#### ASSIGNED TASK
Go through the data below and gather each line containing "swatch".

#### RECORDS TO PROCESS
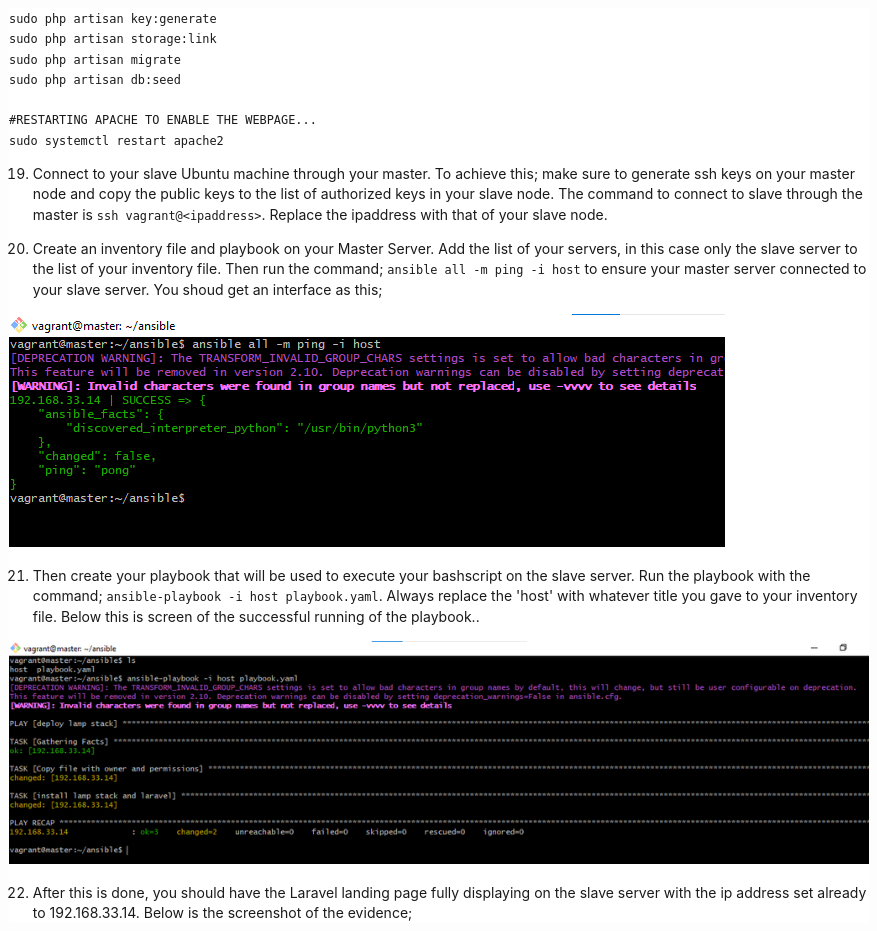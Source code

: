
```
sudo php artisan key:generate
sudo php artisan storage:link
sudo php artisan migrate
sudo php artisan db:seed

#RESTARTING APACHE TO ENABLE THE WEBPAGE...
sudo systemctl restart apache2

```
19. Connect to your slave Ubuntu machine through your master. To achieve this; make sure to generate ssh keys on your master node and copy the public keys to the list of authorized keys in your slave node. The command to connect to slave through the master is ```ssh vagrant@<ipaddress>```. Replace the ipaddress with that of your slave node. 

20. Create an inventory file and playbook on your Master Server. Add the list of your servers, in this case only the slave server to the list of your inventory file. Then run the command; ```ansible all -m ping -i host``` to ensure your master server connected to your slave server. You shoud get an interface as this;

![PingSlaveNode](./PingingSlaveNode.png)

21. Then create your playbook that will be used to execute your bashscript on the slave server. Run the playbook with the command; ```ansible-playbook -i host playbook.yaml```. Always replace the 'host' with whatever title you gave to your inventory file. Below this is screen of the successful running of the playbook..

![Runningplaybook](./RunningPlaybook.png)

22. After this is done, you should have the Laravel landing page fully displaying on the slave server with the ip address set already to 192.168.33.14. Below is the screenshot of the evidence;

---

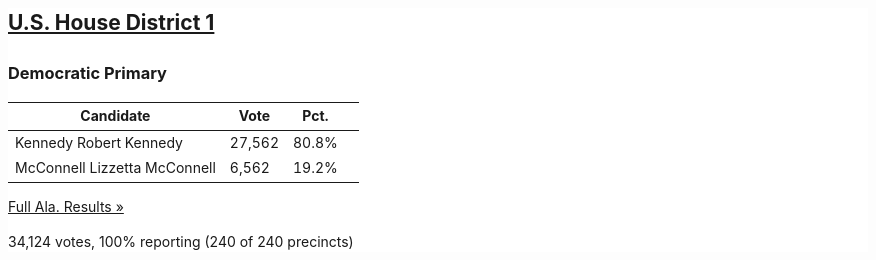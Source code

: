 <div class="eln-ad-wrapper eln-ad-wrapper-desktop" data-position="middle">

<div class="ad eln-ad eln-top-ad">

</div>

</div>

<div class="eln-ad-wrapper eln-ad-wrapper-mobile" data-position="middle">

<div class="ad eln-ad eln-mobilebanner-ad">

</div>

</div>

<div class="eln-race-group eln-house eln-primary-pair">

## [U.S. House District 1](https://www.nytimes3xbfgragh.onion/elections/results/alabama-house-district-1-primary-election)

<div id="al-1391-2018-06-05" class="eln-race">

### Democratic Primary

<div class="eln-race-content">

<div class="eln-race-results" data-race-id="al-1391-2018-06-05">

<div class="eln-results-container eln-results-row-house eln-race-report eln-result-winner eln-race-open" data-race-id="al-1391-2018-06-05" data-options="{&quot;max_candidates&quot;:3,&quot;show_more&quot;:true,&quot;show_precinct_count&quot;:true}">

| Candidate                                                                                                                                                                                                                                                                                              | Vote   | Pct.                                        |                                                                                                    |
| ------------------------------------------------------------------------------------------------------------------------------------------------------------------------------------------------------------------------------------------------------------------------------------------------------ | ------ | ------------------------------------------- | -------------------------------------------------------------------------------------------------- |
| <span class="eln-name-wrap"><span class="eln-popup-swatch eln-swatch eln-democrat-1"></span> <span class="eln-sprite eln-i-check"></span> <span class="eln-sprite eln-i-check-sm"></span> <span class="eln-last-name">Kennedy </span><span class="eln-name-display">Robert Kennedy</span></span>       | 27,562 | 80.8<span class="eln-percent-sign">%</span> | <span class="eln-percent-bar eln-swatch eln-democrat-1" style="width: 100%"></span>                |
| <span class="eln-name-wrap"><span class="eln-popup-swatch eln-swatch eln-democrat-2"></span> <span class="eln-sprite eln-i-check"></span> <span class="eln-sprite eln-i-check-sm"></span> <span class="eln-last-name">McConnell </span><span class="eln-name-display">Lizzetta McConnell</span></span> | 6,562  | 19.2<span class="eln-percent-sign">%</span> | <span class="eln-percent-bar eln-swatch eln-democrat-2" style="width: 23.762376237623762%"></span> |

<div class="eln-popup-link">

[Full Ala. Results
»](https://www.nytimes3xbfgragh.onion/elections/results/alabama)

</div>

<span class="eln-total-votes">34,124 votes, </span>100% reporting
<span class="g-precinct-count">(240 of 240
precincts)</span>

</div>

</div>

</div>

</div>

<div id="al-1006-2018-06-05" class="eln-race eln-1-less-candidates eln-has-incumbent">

...

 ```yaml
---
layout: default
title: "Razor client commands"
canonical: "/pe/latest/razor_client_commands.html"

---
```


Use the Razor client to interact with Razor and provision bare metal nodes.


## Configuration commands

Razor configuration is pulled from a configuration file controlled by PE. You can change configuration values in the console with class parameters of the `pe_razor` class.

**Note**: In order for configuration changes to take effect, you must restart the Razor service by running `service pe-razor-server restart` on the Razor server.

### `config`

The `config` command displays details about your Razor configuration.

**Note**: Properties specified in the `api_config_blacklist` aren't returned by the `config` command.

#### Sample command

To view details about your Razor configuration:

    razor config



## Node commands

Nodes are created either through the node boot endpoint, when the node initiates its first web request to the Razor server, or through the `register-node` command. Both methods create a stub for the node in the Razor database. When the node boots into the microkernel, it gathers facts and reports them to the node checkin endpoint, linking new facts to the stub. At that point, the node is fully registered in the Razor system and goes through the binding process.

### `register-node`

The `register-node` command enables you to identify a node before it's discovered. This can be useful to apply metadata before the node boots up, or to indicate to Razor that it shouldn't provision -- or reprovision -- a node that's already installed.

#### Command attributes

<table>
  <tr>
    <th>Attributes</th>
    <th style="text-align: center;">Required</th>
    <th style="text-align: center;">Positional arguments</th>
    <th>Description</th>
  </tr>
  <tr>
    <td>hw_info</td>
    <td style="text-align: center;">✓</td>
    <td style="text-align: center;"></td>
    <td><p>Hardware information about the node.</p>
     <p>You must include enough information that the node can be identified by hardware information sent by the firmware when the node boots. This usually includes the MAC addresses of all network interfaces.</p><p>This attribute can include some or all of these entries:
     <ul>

#### EXERCISE RESULT
| <span class="eln-name-wrap"><span class="eln-popup-swatch eln-swatch eln-democrat-1"></span> <span class="eln-sprite eln-i-check"></span> <span class="eln-sprite eln-i-check-sm"></span> <span class="eln-last-name">Kennedy </span><span class="eln-name-display">Robert Kennedy</span></span>       | 27,562 | 80.8<span class="eln-percent-sign">%</span> | <span class="eln-percent-bar eln-swatch eln-democrat-1" style="width: 100%"></span>                |
| <span class="eln-name-wrap"><span class="eln-popup-swatch eln-swatch eln-democrat-2"></span> <span class="eln-sprite eln-i-check"></span> <span class="eln-sprite eln-i-check-sm"></span> <span class="eln-last-name">McConnell </span><span class="eln-name-display">Lizzetta McConnell</span></span> | 6,562  | 19.2<span class="eln-percent-sign">%</span> | <span class="eln-percent-bar eln-swatch eln-democrat-2" style="width: 23.762376237623762%"></span> |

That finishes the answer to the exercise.